Measure L, upon which Pajaro valley Unified School District residents will decide today, would raise $150 million for the district by adding about $38 per $100,000 of assessed value for homeowners in PVUSD.
Lomeli joined dozens of other PVHS athletes at Main Street and Green Valley Road Monday for an afternoon rally, hoping to convince passersby to support the measure.
The students waved signs and shouted to motorists as cheerleaders chanted, “We want a football field, yes on L.”
With an average age of 50, the district’s 40 or so facilities are badly in need of repair, with a $242 million list of projects that includes fixing leaky roofs, upgrading technology and repairing playing fields choked with gopher holes.
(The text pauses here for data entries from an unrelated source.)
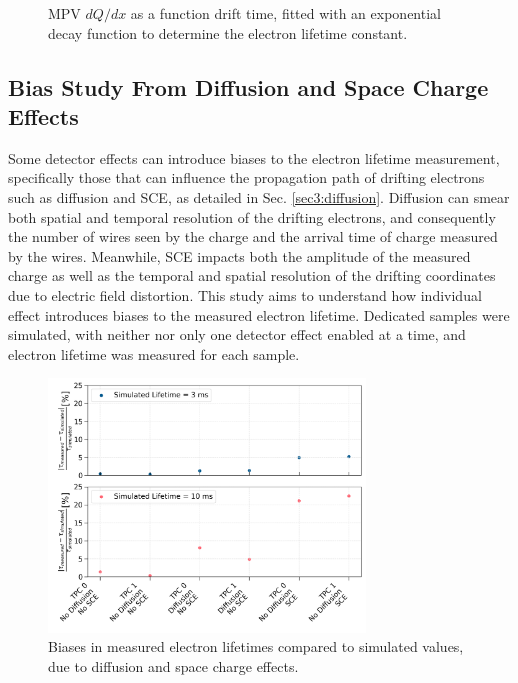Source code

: \begin{figure}[bp!]
\begin{subfigure}[b]{0.495\textwidth}
        \end{subfigure}
        \caption[etime_tpc]{MPV $dQ/dx$ as a function drift time, fitted with an exponential decay function to determine the electron lifetime constant.}
        \label{fig:etime_tpc}
\end{figure}

\subsection{Bias Study From Diffusion and Space Charge Effects}
\label{sec7:etime_bias}

Some detector effects can introduce biases to the electron lifetime measurement, specifically those that can influence the propagation path of drifting electrons such as diffusion and SCE, as detailed
 in Sec. \ref{sec3:diffusion}.
Diffusion can smear both spatial and temporal resolution of the drifting electrons, and consequently the number of wires seen by the charge and the arrival time of charge measured by the wires.
Meanwhile, SCE impacts both the amplitude of the measured charge as well as the temporal and spatial resolution of the drifting coordinates due to electric field distortion.
This study aims to understand how individual effect introduces biases to the measured electron lifetime.
Dedicated samples were simulated, with neither nor only one detector effect enabled at a time, and electron lifetime was measured for each sample.

\begin{figure}[bp!] 
\centering    
\includegraphics[width=0.75\textwidth]{etime_biases_compare}
\caption[etime_biases_compare]{
Biases in measured electron lifetimes compared to simulated values, due to diffusion and space charge effects.
}
\label{fig:etime_biases_compare}
\end{figure}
Pajaro Valley High School, the youngest school at 8 years old, stands to get a new athletic field, a baseball diamond and a performing arts facility, among other things.
Lomeli, a basketball player said that would be a boon for the school.
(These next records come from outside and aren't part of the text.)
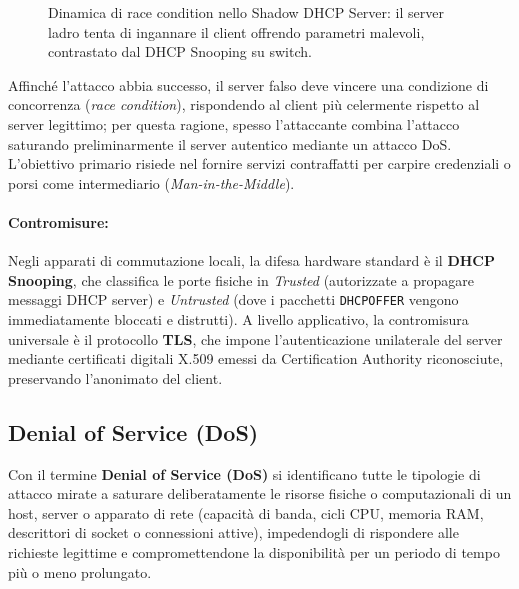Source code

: \documentclass[../../main.tex]{subfiles}
\begin{document}
\begin{figure}[htbp]
{%
}
\caption{Dinamica di race condition nello Shadow DHCP Server: il server ladro tenta di ingannare il client offrendo parametri malevoli, contrastato dal DHCP Snooping su switch.}
\label{fig:rogue_server}
\end{figure}

Affinché l'attacco abbia successo, il server falso deve vincere una condizione di concorrenza (\textit{race condition}), rispondendo al client più celermente rispetto al server legittimo; per questa ragione, spesso l'attaccante combina l'attacco saturando preliminarmente il server autentico mediante un attacco DoS. L'obiettivo primario risiede nel fornire servizi contraffatti per carpire credenziali o porsi come intermediario (\textit{Man-in-the-Middle}).

\paragraph{Contromisure:}
Negli apparati di commutazione locali, la difesa hardware standard è il \textbf{DHCP Snooping}, che classifica le porte fisiche in \textit{Trusted} (autorizzate a propagare messaggi DHCP server) e \textit{Untrusted} (dove i pacchetti \texttt{DHCPOFFER} vengono immediatamente bloccati e distrutti). A livello applicativo, la contromisura universale è il protocollo \textbf{TLS}, che impone l'autenticazione unilaterale del server mediante certificati digitali X.509 emessi da Certification Authority riconosciute, preservando l'anonimato del client.

\subsection{Denial of Service (DoS)}
\label{subsec:dos}

Con il termine \textbf{Denial of Service (DoS)} si identificano tutte le tipologie di attacco mirate a saturare deliberatamente le risorse fisiche o computazionali di un host, server o apparato di rete (capacità di banda, cicli CPU, memoria RAM, descrittori di socket o connessioni attive), impedendogli di rispondere alle richieste legittime e compromettendone la disponibilità per un periodo di tempo più o meno prolungato.
\end{document}
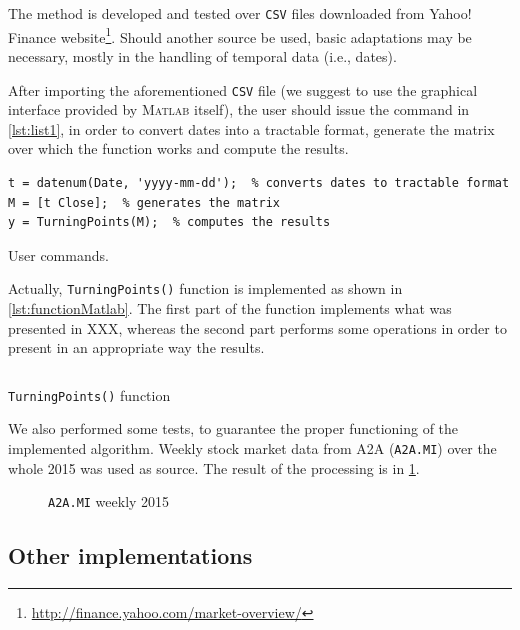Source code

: \documentclass{article}
\newcommand{\matlab}{\textsc{Matlab}\xspace}
\newcommand{\csv}{\texttt{CSV}\xspace}
\begin{document}
The method is developed and tested over \csv files downloaded from Yahoo! Finance website\footnote{\url{http://finance.yahoo.com/market-overview/}}. Should another source be used, basic adaptations may be necessary, mostly in the handling of temporal data (i.e., dates). 

After importing the aforementioned \csv file (we suggest to use the graphical interface provided by \matlab itself), the user should issue the command in \cref{lst:list1}, in order to convert dates into a tractable format, generate the matrix over which the function works and compute the results.

\begin{listing}[H]

\begin{verbatim}
t = datenum(Date, 'yyyy-mm-dd');  % converts dates to tractable format
M = [t Close];  % generates the matrix
y = TurningPoints(M);  % computes the results
\end{verbatim}

\caption{User commands.}\label{lst:list1}

\end{listing}

Actually, \texttt{TurningPoints()} function is implemented as shown in \cref{lst:functionMatlab}. The first part of the function implements what was presented in XXX, whereas the second part performs some operations in order to present in an appropriate way the results.

\begin{listing}[H]

\inputminted{matlab}{../code/TurningPoints.m}

\caption{\texttt{TurningPoints()} function}\label{lst:functionMatlab}

\end{listing}

We also performed some tests, to guarantee the proper functioning of the implemented algorithm. Weekly stock market data from A2A (\texttt{A2A.MI}) over the whole 2015 was used as source. The result of the processing is in \cref{fig:a2a_w_2015}.

\begin{figure}
	
	
	\caption{\texttt{A2A.MI} weekly 2015}
	
	\label{fig:a2a_w_2015}

\end{figure}



\subsection{Other implementations}
\lipsum[4-6]
\end{document}
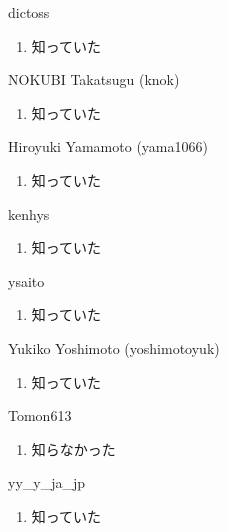 \begin{prework}{ dictoss }
  \begin{enumerate}
  \item 知っていた
  \end{enumerate}
\end{prework}

\begin{prework}{ NOKUBI Takatsugu (knok) }
  \begin{enumerate}
  \item 知っていた
  \end{enumerate}
\end{prework}

\begin{prework}{ Hiroyuki Yamamoto (yama1066) }
  \begin{enumerate}
  \item 知っていた
  \end{enumerate}
\end{prework}

\begin{prework}{ kenhys }
  \begin{enumerate}
  \item 知っていた
  \end{enumerate}
\end{prework}

\begin{prework}{ ysaito }
  \begin{enumerate}
  \item 知っていた
  \end{enumerate}
\end{prework}

\begin{prework}{ Yukiko Yoshimoto (yoshimotoyuk) }
  \begin{enumerate}
  \item 知っていた
  \end{enumerate}
\end{prework}

\begin{prework}{ Tomon613 }
  \begin{enumerate}
  \item 知らなかった
  \end{enumerate}
\end{prework}

\begin{prework}{ yy\_y\_ja\_jp }
  \begin{enumerate}
  \item 知っていた
  \end{enumerate}
\end{prework}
“I want to give the youngsters opportunities I didn’t have,” he said.
One student who could benefit from the bond is Sergio Ibarra, also a basketball player.
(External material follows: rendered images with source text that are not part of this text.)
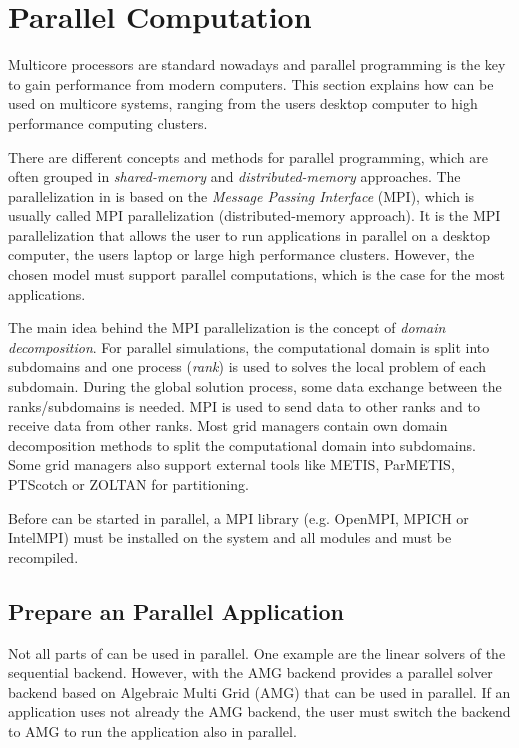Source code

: \section{Parallel Computation}
\label{sec:parallelcomputation}
Multicore processors are standard nowadays and parallel programming is the key to gain
performance from modern computers. This section explains how \Dumux can be used 
on multicore systems, ranging from the users desktop computer to high performance
computing clusters.  

There are different concepts and methods for parallel programming, which are
often grouped in \textit{shared-memory} and \textit{distributed-memory}  
approaches. The parallelization in \Dumux is based on the 
\textit{Message Passing Interface} (MPI), which is usually called MPI parallelization (distributed-memory approach). 
It is the MPI parallelization that allows the user to run
\Dumux applications in parallel on a desktop computer, the users laptop or 
large high performance clusters. However, the chosen \Dumux 
model must support parallel computations, which is the case for the most \Dumux applications.

The main idea behind the MPI parallelization is the concept of \textit{domain 
decomposition}. For parallel simulations, the computational domain is split into 
subdomains and one process (\textit{rank}) is used to solves the local problem of each 
subdomain. During the global solution process, some data exchange between the 
ranks/subdomains is needed. MPI is used to send data to other ranks and to receive 
data from other ranks. 
Most grid managers contain own domain decomposition methods to split the 
computational domain  into subdomains. Some grid managers also support external 
tools like METIS, ParMETIS, PTScotch or ZOLTAN for partitioning.

Before \Dumux can be started in parallel, a 
MPI library (e.g. OpenMPI, MPICH or IntelMPI) 
must be installed on the system and all \Dune modules and \Dumux must be recompiled.  


\subsection{Prepare an Parallel Application}
Not all parts of \Dumux can be used in parallel. One example are the linear solvers
of the sequential backend. However, with the AMG backend \Dumux provides 
a parallel solver backend based on Algebraic Multi Grid (AMG) that can be used in
parallel. 
If an application uses not already the AMG backend, the 
user must switch the backend to AMG to run the application also in parallel.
Ibarra, 16, said students currently have to be bussed to Watsonville or Aptos high schools for games.
“We want this bond to pass so we can finish our school,” he said. “We want to play at our school.”
Cheerleader Leslie Regalado, 18, agreed.
“This is important because I want other kids to have a field of their own,” she said.
Former PVHS assistant principal Ron Sandidge said the measure is important to him as am educator and a parent.
“I want to make sure we have comparable facilities at all our schools,” he said. “I want to see modern technology and safe campuses.”
Voters in the past have amenable to similar bonds. In 2002, South County voters passed Measure J, which raised $58 million for PVUSD schools.
According to Sandidge, students, teachers and administrators who have been making calls for the past eight weeks report that approximately 70 percent of the people they reach support the measure.
Pajaro Valley Unified School District Chief Business Officer Brett McFadden said the enthusiasm among the students is rare.
“I’ve done four of these (school bond measures) in my career, and I’ve never seen kids this involved,” he said.
McFadden said most of the students at the rally were juniors and seniors who won’t see the direct benefit of the bond’s passage.
“They’re doing it because it’s the right thing to do,” he said.
Parents and students have told the board that the bathrooms at some schools are in such poor shape that students refuse to use them.
In other schools, coaches say that students are getting injured by hidden gopher holes in playing fields, while teachers lament outdated technology.
With the list of needed maintenance and repairs constantly growing at the district’s dozens of facilities, McFadden has told the trustees that the district will run out of deferred maintenance funds in 18 months.
In December, the trustees agreed to consider the bond after a survey showed 35 percent of 460 likely voters would definitely vote for such a measure.
After initially agreeing to pursue a $195 million bond, and heeding concerns from community members about increasing financial burdens, the trustees compromised on the $150 million bond that focuses on essential projects.